AFFAIRE ALBERT CAMUS VERSUS KAMEL DAOUD

 

albert_camus

D'abord, relire L'étranger. Excellente surprise. Mon souvenir de lectures précédentes (la première  au tout début des années soixante, et au moins une reprise il me semble il y a dix ou douze ans, poussé par je ne sais plus quelles circonstances) ne gardait la trace de nul enthousiasme. De l'intérêt, un vif intérêt, mais rien de plus. Or j'ai trouvé cette fois le roman remarquable. Cette bascule m'amuse d'autant plus qu'elle est à l'exact inverse de ce qui s'est produit pour La chute, pseudo-confession qui avait enthousiasmé mes vingt ans et m'a laissé, relue fin 2009 à l'occasion d'une réflexion sur Finkielkraut, plus réservé.

Le canevas de L'étranger est connu. Après l'incipit fameux: Aujourd'hui, maman est morte, on suit, racontés par lui-même comme s'il n'était que partiellement impliqué , agi par les circonstances plus qu'acteur, quelques mois de la vie de Meursault, petit blanc de l'Algérie du temps qu'elle était française, des mois qui, dans un enchaînement où l'aléatoire, sa passivité fataliste, mais aussi son absence résolue de penchant pour la dissimulation, vont le conduire de l'enterrement de sa mère à sa condamnation à mort, au terme d'un procès où son manque supposé d'amour filial pèsera lourd,  une condamnation pour l'assassinat, sans ressort logique explicable, d'un arabe sur une plage vide et écrasée de soleil.

Le roman a été publié en 1942. Informations digressives: Camus avait passé l'année scolaire 1941-42 à Oran, professeur de français au cours privé André Bénichou, créé suite aux lois raciales du gouvernement de Vichy qui avaient exclu les juifs, professeurs et élèves, des établissements publics d'enseignement; il avait 28 ans, des problèmes de santé (tuberculose), et venait, après un premier mariage malheureux, d'épouser une jeune institutrice, Francine Faure, qui se trouva, à cette période, enseigner dans la même école que ma belle-mère.

Outre le narrateur, à peine vingt personnages traversent le roman. Ils ne sont pas fouillés, psychologiquement, ce qui relève de la logique même du positionnement purement factuel  de la narration,  mais chacun a des caractéristiques précises. On retient bien entendu le vieux Salamano, qui martyrise en permanence son chien et se retrouve affectivement déstabilisé quand il le perd .
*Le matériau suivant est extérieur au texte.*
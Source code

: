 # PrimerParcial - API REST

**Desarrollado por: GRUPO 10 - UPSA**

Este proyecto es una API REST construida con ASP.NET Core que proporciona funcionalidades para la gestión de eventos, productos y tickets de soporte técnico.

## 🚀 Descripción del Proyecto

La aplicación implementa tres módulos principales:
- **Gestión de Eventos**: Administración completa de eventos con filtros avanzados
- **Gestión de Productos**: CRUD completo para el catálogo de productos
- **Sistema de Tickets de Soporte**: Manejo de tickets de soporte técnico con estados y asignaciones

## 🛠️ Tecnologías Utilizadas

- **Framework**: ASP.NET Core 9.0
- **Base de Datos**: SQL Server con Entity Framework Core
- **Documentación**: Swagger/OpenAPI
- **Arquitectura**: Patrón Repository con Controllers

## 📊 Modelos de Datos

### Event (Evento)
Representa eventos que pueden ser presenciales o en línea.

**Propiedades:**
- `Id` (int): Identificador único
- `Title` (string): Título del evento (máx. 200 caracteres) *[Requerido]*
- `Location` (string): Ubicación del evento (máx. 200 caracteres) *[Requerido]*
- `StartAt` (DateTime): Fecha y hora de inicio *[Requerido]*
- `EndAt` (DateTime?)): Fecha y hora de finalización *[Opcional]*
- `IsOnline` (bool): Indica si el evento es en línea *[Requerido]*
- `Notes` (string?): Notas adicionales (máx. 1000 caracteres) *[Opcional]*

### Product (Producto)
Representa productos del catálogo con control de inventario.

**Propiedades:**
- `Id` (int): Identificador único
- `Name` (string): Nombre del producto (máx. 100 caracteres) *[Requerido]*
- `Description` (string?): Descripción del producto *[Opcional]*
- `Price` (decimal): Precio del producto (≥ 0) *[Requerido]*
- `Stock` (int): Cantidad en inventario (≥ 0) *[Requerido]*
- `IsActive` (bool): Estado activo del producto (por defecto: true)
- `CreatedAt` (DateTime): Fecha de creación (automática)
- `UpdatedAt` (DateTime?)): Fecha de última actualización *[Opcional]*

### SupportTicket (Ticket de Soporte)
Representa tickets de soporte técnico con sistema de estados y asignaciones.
Sinon, il y a le directeur de l'asile de vieillards, un petit vieux, avec la légion d'honneur; le concierge de l'asile, moustache blanche, de beaux yeux, bleu clair, et un teint un peu rouge; le vieux Thomas Pérez, le fiancé tardif, à l'asile, de la mère du narrateur; Marie Cardona, une ancienne dactylo, retrouvée à la plage, avec qui Meursault engage aussitôt une liaison et qui voudra l'épouser; le patron, au bureau, figure à peine évoquée, ainsi qu' Emmanuel, le collègue; Raymond Sintès, le voisin de palier, assez petit, avec de larges épaules et un nez de boxeur, officiellement magasinier et plus certainement maquereau à la petite semaine, qui va être le ressort du drame; la maîtresse de Raymond , une mauresque, qu'il corrige, battue jusqu'au sang, et son frère, l'Arabe, qui finira troué de balles par Meursault sur la plage; l'agent qui vient, alerté par le plombier du deuxième, pour gifler Raymond ; Céleste, le patron de bistrot et une de ses clientes, bizarre petite femme [avec] des gestes saccadés et des yeux brillants dans une petite figure de pomme; Masson, un ami de Raymond, un grand type, massif de taille et d'épaules, avec une petite femme ronde et gentille, à l'accent parisien – Masson qui avait l'habitude de compléter tout ce qu'il avançait par un "et je dirai plus", même quand, au fond, il n'ajoutait rien au sens de sa phrase; le juge d'instruction, un homme aux traits fins, aux yeux bleus enfoncés, grand, avec une longue moustache grise et d'abondants cheveux presque blancs; l'avocat, petit et rond, assez jeune, les cheveux soigneusement collés;  le journaliste, au procès,  un homme déjà âgé, sympathique, avec un visage un peu grimaçant; les juges, le président du tribunal, le procureur, l'avocat général (ce ne sont que des noms qui passent); l'aumônier, un air très doux, des mains fines et musclées.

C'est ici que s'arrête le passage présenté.